======== Supplied material
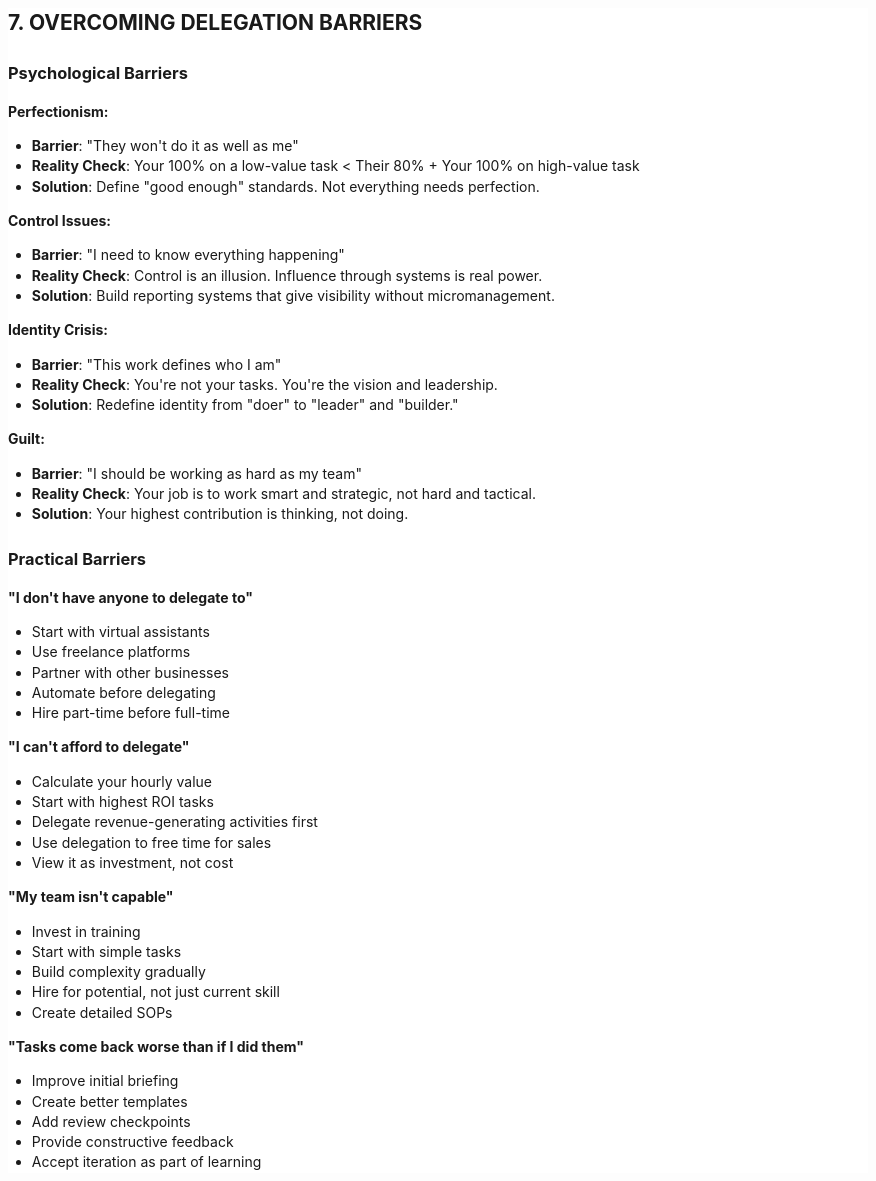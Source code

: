 ## 7. OVERCOMING DELEGATION BARRIERS

### Psychological Barriers

**Perfectionism:**
- **Barrier**: "They won't do it as well as me"
- **Reality Check**: Your 100% on a low-value task < Their 80% + Your 100% on high-value task
- **Solution**: Define "good enough" standards. Not everything needs perfection.

**Control Issues:**
- **Barrier**: "I need to know everything happening"
- **Reality Check**: Control is an illusion. Influence through systems is real power.
- **Solution**: Build reporting systems that give visibility without micromanagement.

**Identity Crisis:**
- **Barrier**: "This work defines who I am"
- **Reality Check**: You're not your tasks. You're the vision and leadership.
- **Solution**: Redefine identity from "doer" to "leader" and "builder."

**Guilt:**
- **Barrier**: "I should be working as hard as my team"
- **Reality Check**: Your job is to work smart and strategic, not hard and tactical.
- **Solution**: Your highest contribution is thinking, not doing.

### Practical Barriers

**"I don't have anyone to delegate to"**
- Start with virtual assistants
- Use freelance platforms
- Partner with other businesses
- Automate before delegating
- Hire part-time before full-time

**"I can't afford to delegate"**
- Calculate your hourly value
- Start with highest ROI tasks
- Delegate revenue-generating activities first
- Use delegation to free time for sales
- View it as investment, not cost

**"My team isn't capable"**
- Invest in training
- Start with simple tasks
- Build complexity gradually
- Hire for potential, not just current skill
- Create detailed SOPs

**"Tasks come back worse than if I did them"**
- Improve initial briefing
- Create better templates
- Add review checkpoints
- Provide constructive feedback
- Accept iteration as part of learning
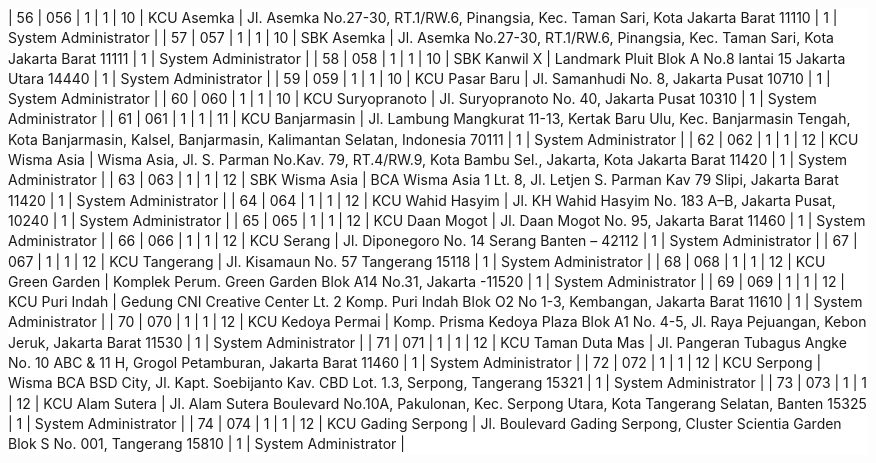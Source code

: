 | 56 | 056  | 1          | 1          | 10        | KCU Asemka               | Jl. Asemka No.27-30, RT.1/RW.6, Pinangsia, Kec. Taman Sari, Kota Jakarta Barat 11110                                                                                                           | 1         | System Administrator |
| 57 | 057  | 1          | 1          | 10        | SBK Asemka               | Jl. Asemka No.27-30, RT.1/RW.6, Pinangsia, Kec. Taman Sari, Kota Jakarta Barat 11111                                                                                                           | 1         | System Administrator |
| 58 | 058  | 1          | 1          | 10        | SBK Kanwil X             | Landmark Pluit Blok A No.8 lantai 15 Jakarta Utara 14440                                                                                                                                       | 1         | System Administrator |
| 59 | 059  | 1          | 1          | 10        | KCU Pasar Baru           | Jl. Samanhudi No. 8, Jakarta Pusat 10710                                                                                                                                                       | 1         | System Administrator |
| 60 | 060  | 1          | 1          | 10        | KCU Suryopranoto         | Jl. Suryopranoto No. 40, Jakarta Pusat 10310                                                                                                                                                   | 1         | System Administrator |
| 61 | 061  | 1          | 1          | 11        | KCU Banjarmasin          | Jl. Lambung Mangkurat 11-13, Kertak Baru Ulu, Kec. Banjarmasin Tengah, Kota Banjarmasin, Kalsel, Banjarmasin, Kalimantan Selatan, Indonesia 70111                                              | 1         | System Administrator |
| 62 | 062  | 1          | 1          | 12        | KCU Wisma Asia           | Wisma Asia, Jl. S. Parman No.Kav. 79, RT.4/RW.9, Kota Bambu Sel., Jakarta, Kota Jakarta Barat 11420                                                                                            | 1         | System Administrator |
| 63 | 063  | 1          | 1          | 12        | SBK Wisma Asia           | BCA Wisma Asia 1 Lt. 8, Jl. Letjen S. Parman Kav 79 Slipi, Jakarta Barat 11420                                                                                                                 | 1         | System Administrator |
| 64 | 064  | 1          | 1          | 12        | KCU Wahid Hasyim         | Jl. KH Wahid Hasyim No. 183 A–B, Jakarta Pusat, 10240                                                                                                                                        | 1         | System Administrator |
| 65 | 065  | 1          | 1          | 12        | KCU Daan Mogot           | Jl. Daan Mogot No. 95, Jakarta Barat 11460                                                                                                                                                     | 1         | System Administrator |
| 66 | 066  | 1          | 1          | 12        | KCU Serang               | Jl. Diponegoro No. 14 Serang Banten – 42112                                                                                                                                                  | 1         | System Administrator |
| 67 | 067  | 1          | 1          | 12        | KCU Tangerang            | Jl. Kisamaun No. 57 Tangerang 15118                                                                                                                                                            | 1         | System Administrator |
| 68 | 068  | 1          | 1          | 12        | KCU Green Garden         | Komplek Perum. Green Garden Blok A14 No.31, Jakarta -11520                                                                                                                                     | 1         | System Administrator |
| 69 | 069  | 1          | 1          | 12        | KCU Puri Indah           | Gedung CNI Creative Center Lt. 2 Komp. Puri Indah Blok O2 No 1-3, Kembangan, Jakarta Barat 11610                                                                                               | 1         | System Administrator |
| 70 | 070  | 1          | 1          | 12        | KCU Kedoya Permai        | Komp. Prisma Kedoya Plaza Blok A1 No. 4-5, Jl. Raya Pejuangan, Kebon Jeruk, Jakarta Barat 11530                                                                                                | 1         | System Administrator |
| 71 | 071  | 1          | 1          | 12        | KCU Taman Duta Mas       | Jl. Pangeran Tubagus Angke No. 10 ABC & 11 H, Grogol Petamburan, Jakarta Barat 11460                                                                                                           | 1         | System Administrator |
| 72 | 072  | 1          | 1          | 12        | KCU Serpong              | Wisma BCA BSD City, Jl. Kapt. Soebijanto Kav. CBD Lot. 1.3, Serpong, Tangerang 15321                                                                                                         | 1         | System Administrator |
| 73 | 073  | 1          | 1          | 12        | KCU Alam Sutera          | Jl. Alam Sutera Boulevard No.10A, Pakulonan, Kec. Serpong Utara, Kota Tangerang Selatan, Banten 15325                                                                                          | 1         | System Administrator |
| 74 | 074  | 1          | 1          | 12        | KCU Gading Serpong       | Jl. Boulevard Gading Serpong, Cluster Scientia Garden Blok S No. 001, Tangerang 15810                                                                                                          | 1         | System Administrator |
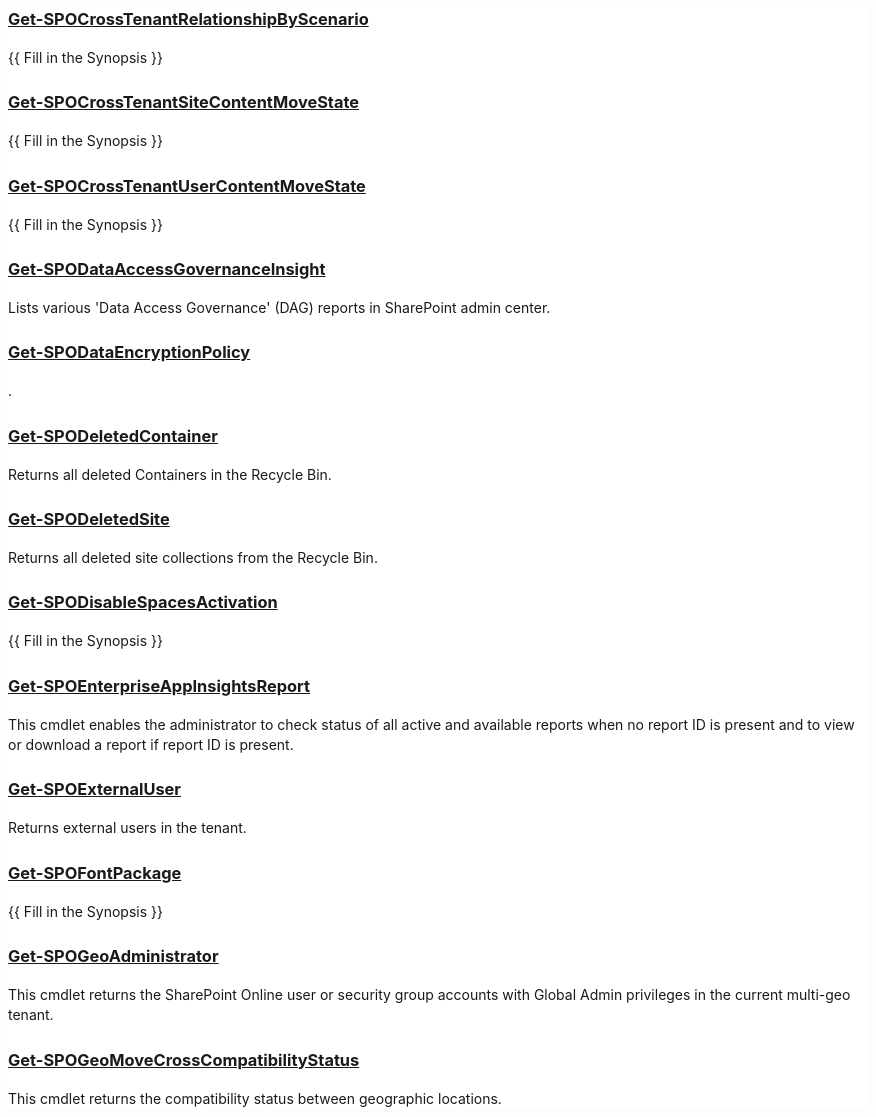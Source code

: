 ### [Get-SPOCrossTenantRelationshipByScenario](Get-SPOCrossTenantRelationshipByScenario.md)
{{ Fill in the Synopsis }}

### [Get-SPOCrossTenantSiteContentMoveState](Get-SPOCrossTenantSiteContentMoveState.md)
{{ Fill in the Synopsis }}

### [Get-SPOCrossTenantUserContentMoveState](Get-SPOCrossTenantUserContentMoveState.md)
{{ Fill in the Synopsis }}

### [Get-SPODataAccessGovernanceInsight](Get-SPODataAccessGovernanceInsight.md)
Lists various 'Data Access Governance' (DAG) reports in SharePoint admin center.

### [Get-SPODataEncryptionPolicy](Get-SPODataEncryptionPolicy.md)
.

### [Get-SPODeletedContainer](Get-SPODeletedContainer.md)
Returns all deleted Containers in the Recycle Bin.

### [Get-SPODeletedSite](Get-SPODeletedSite.md)
Returns all deleted site collections from the Recycle Bin.

### [Get-SPODisableSpacesActivation](Get-SPODisableSpacesActivation.md)
{{ Fill in the Synopsis }}

### [Get-SPOEnterpriseAppInsightsReport](Get-SPOEnterpriseAppInsightsReport.md)
This cmdlet enables the administrator to check status of all active and available reports when no report ID is present and to view or download a report if report ID is present.

### [Get-SPOExternalUser](Get-SPOExternalUser.md)
Returns external users in the tenant.

### [Get-SPOFontPackage](Get-SPOFontPackage.md)
{{ Fill in the Synopsis }}

### [Get-SPOGeoAdministrator](Get-SPOGeoAdministrator.md)
This cmdlet returns the SharePoint Online user or security group accounts with Global Admin privileges in the current multi-geo tenant.

### [Get-SPOGeoMoveCrossCompatibilityStatus](Get-SPOGeoMoveCrossCompatibilityStatus.md)
This cmdlet returns the compatibility status between geographic locations.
================
* [Work order]:
What lines above contain "Solution"? Copy them out.

* [Task output]:
- **Solution**: Define "good enough" standards. Not everything needs perfection.
- **Solution**: Build reporting systems that give visibility without micromanagement.
- **Solution**: Redefine identity from "doer" to "leader" and "builder."
- **Solution**: Your highest contribution is thinking, not doing.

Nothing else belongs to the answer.